Farmaci retrovirali come formula di prevenzione. Gli omosessuali hanno un rischio di contrare l’Hiv 19 volte più alto rispetto al resto della popolazione

di Redazione Salute Online

fonte : CORIERE SALUTE, SEGUE LINK

Commento di Luca Di Tolve. Prima di leggere in basso l’articolo del coriere vorrei commentare quanto segue.

L’ultima Bufala è quella dell’Oms e di rovinare la salute dei gay e degli omosessuali o chi ha paure di contrarre il virus.

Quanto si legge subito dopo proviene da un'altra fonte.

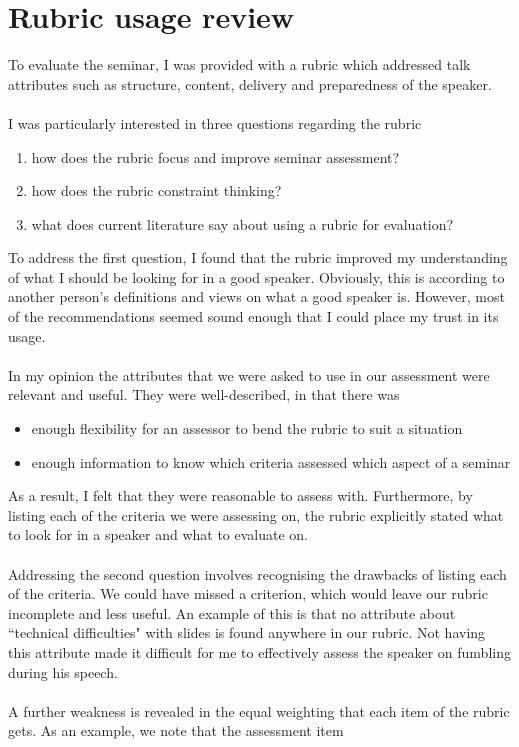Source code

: \section{Rubric usage review} \label{rubReview}

To evaluate the seminar, I was provided with a rubric which addressed talk attributes such as
structure, content, delivery and preparedness of the speaker.\\
\\
I was particularly interested in three questions regarding the rubric
\begin{enumerate}
	\item how does the rubric focus and improve seminar assessment?
	\item how does the rubric constraint thinking?
	\item what does current literature say about using a rubric for evaluation?
\end{enumerate}

To address the first question, I found that the rubric improved my understanding of what I should be
looking for in a good speaker.
Obviously, this is according to another person's definitions and views on what a good speaker is.
However, most of the recommendations seemed sound enough that I could place my trust in its usage.\\
\\
In my opinion the attributes that we were asked to use in our assessment were relevant and useful.
They were well-described, in that there was
\begin{itemize}
	\item enough flexibility for an assessor to bend the rubric to suit a situation
	\item enough information to know which criteria assessed which aspect of a seminar
\end{itemize}

As a result, I felt that they were reasonable to assess with.
Furthermore, by listing each of the criteria we were assessing on, the rubric explicitly stated what
to look for in a speaker and what to evaluate on.\\
\\
Addressing the second question involves recognising the drawbacks of listing each of the criteria.
We could have missed a criterion, which would leave our rubric incomplete and less useful.
An example of this is that no attribute about ``technical difficulties" with slides is found
anywhere in our rubric.
Not having this attribute made it difficult for me to effectively assess the speaker on fumbling
during his speech.\\
\\
A further weakness is revealed in the equal weighting that each item of the rubric gets.
As an example, we note that the assessment item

dall’articolo si evince quanto siano diventati carne da macello e la cosa mi rattrista molto ma già lo sapevo.  Invece mi entusiasmo del fatto che quando il sottoscritto va in giro a dire che il marketing ha preso di mirai gay o che gli omosessuali sono a rischio perché il motore del business e della pulsione è il sesso se lo dice qualcuno della famiglia Di Tolve…. non’è vero! Se lo dice il coriere della sera o Domenica IN è la Verità pura, NATURALE no?.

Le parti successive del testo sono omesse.